Action item: Every line that contains "result" must be located and copied from the data.

++++ Data supplied

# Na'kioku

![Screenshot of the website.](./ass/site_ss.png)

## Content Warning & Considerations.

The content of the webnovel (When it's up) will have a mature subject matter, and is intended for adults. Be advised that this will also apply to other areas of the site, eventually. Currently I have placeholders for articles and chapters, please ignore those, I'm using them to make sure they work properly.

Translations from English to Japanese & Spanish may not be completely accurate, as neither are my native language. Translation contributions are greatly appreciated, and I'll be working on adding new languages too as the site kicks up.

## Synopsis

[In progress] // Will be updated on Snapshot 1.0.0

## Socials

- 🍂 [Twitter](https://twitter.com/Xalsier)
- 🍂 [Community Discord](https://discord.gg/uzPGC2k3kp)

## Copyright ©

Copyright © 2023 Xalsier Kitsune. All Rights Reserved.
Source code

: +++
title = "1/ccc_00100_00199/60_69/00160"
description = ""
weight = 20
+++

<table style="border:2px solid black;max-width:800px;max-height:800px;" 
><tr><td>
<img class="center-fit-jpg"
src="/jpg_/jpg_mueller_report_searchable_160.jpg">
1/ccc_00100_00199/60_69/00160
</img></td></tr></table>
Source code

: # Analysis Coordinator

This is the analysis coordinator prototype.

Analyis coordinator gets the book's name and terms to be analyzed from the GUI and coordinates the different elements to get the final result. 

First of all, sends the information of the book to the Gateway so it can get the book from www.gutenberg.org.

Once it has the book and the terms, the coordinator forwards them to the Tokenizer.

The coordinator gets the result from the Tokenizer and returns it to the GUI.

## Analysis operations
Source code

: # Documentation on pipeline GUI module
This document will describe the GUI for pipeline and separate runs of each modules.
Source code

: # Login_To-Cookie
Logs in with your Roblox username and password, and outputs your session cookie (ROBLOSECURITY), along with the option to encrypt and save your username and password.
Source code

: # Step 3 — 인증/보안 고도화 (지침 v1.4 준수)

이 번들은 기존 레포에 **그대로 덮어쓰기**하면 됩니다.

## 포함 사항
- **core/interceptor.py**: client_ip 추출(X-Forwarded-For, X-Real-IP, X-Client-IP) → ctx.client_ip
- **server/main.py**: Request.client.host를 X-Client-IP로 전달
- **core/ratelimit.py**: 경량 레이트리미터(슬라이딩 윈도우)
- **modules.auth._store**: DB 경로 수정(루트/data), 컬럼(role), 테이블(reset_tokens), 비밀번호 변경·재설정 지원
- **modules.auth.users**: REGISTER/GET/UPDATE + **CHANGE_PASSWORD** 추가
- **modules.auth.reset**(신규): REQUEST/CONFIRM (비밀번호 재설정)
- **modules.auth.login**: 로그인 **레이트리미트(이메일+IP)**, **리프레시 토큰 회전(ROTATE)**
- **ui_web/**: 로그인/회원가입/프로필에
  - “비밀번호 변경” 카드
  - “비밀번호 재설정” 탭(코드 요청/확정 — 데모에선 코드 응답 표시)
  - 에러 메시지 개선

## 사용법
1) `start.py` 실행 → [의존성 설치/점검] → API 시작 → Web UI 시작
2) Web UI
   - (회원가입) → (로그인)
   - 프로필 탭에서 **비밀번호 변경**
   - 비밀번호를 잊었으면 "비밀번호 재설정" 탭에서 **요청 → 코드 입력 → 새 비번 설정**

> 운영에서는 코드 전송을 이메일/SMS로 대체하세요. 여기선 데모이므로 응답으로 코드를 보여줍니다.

++++++++

Output of the exercise:
Analyis coordinator gets the book's name and terms to be analyzed from the GUI and coordinates the different elements to get the final result. 
The coordinator gets the result from the Tokenizer and returns it to the GUI.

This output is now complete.